So this means that, for example, if you enable timestamps on a channel,
then every single data packet on that channel will be timestamped, which
is a lot of timestamps. Normally, you would only be interested in the
timestamp on the first data packet in the message (or frame or however
we decide to call it). This is one of the reasons why I'm suggesting a
common framing scheme or a "protocol".

>> Now, in the STP protocol there are, for example, marked data packets
>> that can be used to mark beginning of a higher-level message,
>> timestamped data packets that can be used to mean the same thing and
>> FLAG packets to mark message boundaries.
>
> Same on my side, I simply haven't included them yet.  I'll do so in my
> next iteration.
>
>>
>> In my Intel TH code, I'm using D*TS packet for the beginning of a
>> message (or "frame") and FLAG packet for the the end of a message.
>>
>> So my question is, is there any specific STP framing pattern that you
>> use with Coresight STM or should we perhaps figure out a generic framing
>> pattern and make it part of the stm class as well?
>
> Now specific pattern... Sending a packet consists of MARK, DATA, FLAG.

Is this pattern mandated by a decoder that you use or is there any other
reason why it's exactly that?

>>
>> For example, we can replace stm's .write callback with something like
>>
>>     int (*packet)(struct stm_data *data,
>>                   unsigned int type,    /* data, flag, trig etc */
>>                   unsigned int options, /* timestamped, marked */
>>                   u64 payload);
>>
>> and let the stm core do the "framing", which, then, will be common and
>> consistent across different architectures/stm implementations.
>
> I think the framing should be left to individual drivers.  It's only a
> matter of time before we get a weird device that doesn't play well
> with others, forcing to carry the ugliness in the STM core rather than
> the driver.

Not necessarily.

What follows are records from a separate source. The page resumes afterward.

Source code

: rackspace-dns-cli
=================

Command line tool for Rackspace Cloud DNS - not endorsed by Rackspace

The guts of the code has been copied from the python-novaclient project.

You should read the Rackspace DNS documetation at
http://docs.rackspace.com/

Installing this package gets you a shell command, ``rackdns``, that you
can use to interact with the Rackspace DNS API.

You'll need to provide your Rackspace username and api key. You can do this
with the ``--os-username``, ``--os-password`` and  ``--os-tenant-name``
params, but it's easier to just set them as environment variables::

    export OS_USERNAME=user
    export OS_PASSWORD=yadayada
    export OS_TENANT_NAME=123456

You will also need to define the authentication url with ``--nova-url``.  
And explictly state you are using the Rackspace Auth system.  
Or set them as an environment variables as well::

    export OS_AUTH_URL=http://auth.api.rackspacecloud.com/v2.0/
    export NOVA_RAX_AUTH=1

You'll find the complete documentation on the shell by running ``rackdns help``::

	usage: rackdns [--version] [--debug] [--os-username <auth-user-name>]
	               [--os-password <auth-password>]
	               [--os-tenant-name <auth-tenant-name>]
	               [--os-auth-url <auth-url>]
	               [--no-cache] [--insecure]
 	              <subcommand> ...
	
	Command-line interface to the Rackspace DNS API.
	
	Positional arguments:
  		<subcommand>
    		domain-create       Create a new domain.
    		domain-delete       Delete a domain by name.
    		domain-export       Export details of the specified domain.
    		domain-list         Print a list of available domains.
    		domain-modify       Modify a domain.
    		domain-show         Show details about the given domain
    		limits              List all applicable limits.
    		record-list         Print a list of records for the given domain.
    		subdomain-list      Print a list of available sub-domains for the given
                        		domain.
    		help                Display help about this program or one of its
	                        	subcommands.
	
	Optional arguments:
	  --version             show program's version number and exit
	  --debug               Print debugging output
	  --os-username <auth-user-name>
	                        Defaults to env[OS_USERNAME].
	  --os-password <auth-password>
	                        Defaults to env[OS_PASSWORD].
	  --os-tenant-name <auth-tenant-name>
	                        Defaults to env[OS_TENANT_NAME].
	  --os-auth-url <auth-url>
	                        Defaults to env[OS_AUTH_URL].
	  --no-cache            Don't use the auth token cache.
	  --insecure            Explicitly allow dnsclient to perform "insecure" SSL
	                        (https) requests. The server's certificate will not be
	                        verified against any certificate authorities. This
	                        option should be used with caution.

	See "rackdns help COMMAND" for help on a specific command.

If a device doesn't support one type of packet or the
other, it will be up to them to work around that in the above .packet
callback.

As for the devices that don't play well, there's a question of how much
one can violate the spec and still call oneself compliant.

> And isn't carrying "options" redundant?  Using "container_of" on the
> "data" field one can get back to the driver specific structure, which
> is definitely a better place to keep that information.  I think the
> general structure looks good right now, we simply need to find a way
> to get rid of the ioctls.

No, what I mean by options here is a property of each individual packet,
not the whole channel. For example, if I want the underlying driver to
send a marked data packet, I do

     stm_data->packet(stm_data, STP_PACKET_D8, STP_OPTION_MARKED, payload);

or if I want to send a timestamped flag, I do

     stm_data->packet(stm_data, STP_PACKET_FLAG, STP_OPTION_TS, 0);

Like I said above, there seems little to be gained from enabling
timestamps for all packets in one channel.

> Regarding the same "options", how did you plan on getting those from user space?

Ideally, if we have a framing convension, we don't need to get it from
userspace at all, all userspace should care about is writing data to the
character device and we wrap it up and feed it to the underlying driver.

Regards,
--
Alex
Mathieu Poirier April 1, 2015, 2:27 p.m. UTC | #5
Adding Al Grant to the conversation - his knowledge on HW tracing for
the ARM architecture is definitely an asset for this kind of planning.
Please add him to future patchset as well.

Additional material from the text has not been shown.